PANDORE. - C'est bien votre nom ?

COCO. - Parbleu ! Je sais bien comment je m'appelle, peut-être ?

PANDORE. - Parfait. — Eh bien, regardez sur ce sac ; il y a le nom du propriétaire : Graffignon, que vous avez volé ! — Allons ! je vous arrête. Placez là ce sac et suivez-moi.

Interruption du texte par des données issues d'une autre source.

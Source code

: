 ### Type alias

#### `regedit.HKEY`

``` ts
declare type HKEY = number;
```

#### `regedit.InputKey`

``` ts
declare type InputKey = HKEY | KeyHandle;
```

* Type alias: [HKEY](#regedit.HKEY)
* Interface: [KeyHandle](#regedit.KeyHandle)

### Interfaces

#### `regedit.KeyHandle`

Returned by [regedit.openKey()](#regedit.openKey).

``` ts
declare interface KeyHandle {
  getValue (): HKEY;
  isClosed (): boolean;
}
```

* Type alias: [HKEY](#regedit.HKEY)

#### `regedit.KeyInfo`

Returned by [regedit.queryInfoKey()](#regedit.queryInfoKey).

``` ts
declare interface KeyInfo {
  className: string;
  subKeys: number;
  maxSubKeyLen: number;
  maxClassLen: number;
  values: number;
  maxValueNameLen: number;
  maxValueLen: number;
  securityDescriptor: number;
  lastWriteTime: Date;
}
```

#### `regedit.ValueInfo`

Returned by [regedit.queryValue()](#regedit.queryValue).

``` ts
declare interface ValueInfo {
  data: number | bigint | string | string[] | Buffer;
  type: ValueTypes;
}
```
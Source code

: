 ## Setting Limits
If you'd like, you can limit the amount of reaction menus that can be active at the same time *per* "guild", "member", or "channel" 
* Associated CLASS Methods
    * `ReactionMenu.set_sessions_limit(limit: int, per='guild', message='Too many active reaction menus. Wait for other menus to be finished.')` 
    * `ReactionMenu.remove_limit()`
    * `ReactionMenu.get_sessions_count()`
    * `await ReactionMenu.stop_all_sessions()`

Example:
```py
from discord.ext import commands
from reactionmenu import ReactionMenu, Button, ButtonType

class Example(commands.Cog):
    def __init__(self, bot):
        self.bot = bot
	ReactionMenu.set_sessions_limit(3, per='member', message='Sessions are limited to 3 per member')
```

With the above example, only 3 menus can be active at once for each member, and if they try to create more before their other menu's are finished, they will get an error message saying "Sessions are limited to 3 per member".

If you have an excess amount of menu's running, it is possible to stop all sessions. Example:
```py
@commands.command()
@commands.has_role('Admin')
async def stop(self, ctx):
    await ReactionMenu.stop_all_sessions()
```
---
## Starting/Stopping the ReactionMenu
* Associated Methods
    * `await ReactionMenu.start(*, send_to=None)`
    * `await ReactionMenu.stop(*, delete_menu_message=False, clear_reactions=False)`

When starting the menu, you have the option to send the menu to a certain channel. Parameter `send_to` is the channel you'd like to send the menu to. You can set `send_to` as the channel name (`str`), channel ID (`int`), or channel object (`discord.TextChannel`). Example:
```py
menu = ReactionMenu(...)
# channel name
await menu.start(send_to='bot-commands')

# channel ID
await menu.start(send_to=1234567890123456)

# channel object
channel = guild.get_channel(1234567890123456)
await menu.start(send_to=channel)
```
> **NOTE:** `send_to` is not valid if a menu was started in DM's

COCO. - Mais je vous dis que...

PANDORE. - Allons ! Ne faites pas de résistance ! Ce serait inutile ! (S'adressant à gauche.) Monsieur Graffignon ! Le sac est à votre porte, reprenez-le. — J'ai pincé le voleur ! — Allons, mon brave, en prison, en prison ! (À part.) J'étais bien sûr qu'il ne m'échapperait pas ! (Ils sortent par la gauche.)


SCÈNE IX


GRAFFIGNON, sortant de chez lui, à droite. - Me voici ! Me voici, gendarme ! (S'emparant du sac.) Ah ! mon sac ! Enfin je le retrouve ! Mais ça n'est pas le bon, sapristi ! C'est le sac de pommes de terre, mais ce n'est pas mon sac d'argent... Gendarme ! Gendarme ! Il ne m'entend pas ! Rentrons toujours ce sac-là. Tout à l'heure j'irai à la gendarmerie pour savoir ce qu'est devenu l'autre. (Il rentre chez lui avec le sac.)


SCÈNE X


BIBI, entrant avec précaution par la gauche. - J'aurais dû me méfier de Coco ! Il m'a planté au café devant une demi-tasse ; je suis sûr qu'il est venu prendre le magot. Voyons donc. (Il va au banc.) Qu'est-ce que je disais ! Le sac n'y est plus ! Je suis volé ! Où le trouver maintenant ? Comme il doit se moquer de moi ! Ai-je été assez jobard ! Oh ! mais, si je le repince, je lui ferai son affaire. Ah ! quelle mauvaise idée ai-je eue de me faire voleur.
AIR : de la Brouette de Pluton.
On croit que pour être voleur
Il suffit d'être habile ;
Or, un complice est de rigueur
Quand l' coup est difficile.
Mais, l' compic' souvent.
File avec l'argent
Sans laisser une obole :
Moi, ça m' fait rager,
Car, j' veux bien voler,
Mais j' veux pas qu'on me vole !


SCÈNE XI

BIBI, BÉTINET.


BÉTINET, entrant avec le sac d'argent, par la droite. - Quand je vous disais que je n'ai pas de chance ! Le sac que j'ai trouvé a un propriétaire, monsieur Graffignon ! — C'est écrit sur la toile. Je ne suis pas un voleur, moi ; il faut que je le rende ! C'est dur, tout de même, de rendre une si grosse somme quand on a fait tant de projets et qu'on meurt de faim. Enfin, il le faut !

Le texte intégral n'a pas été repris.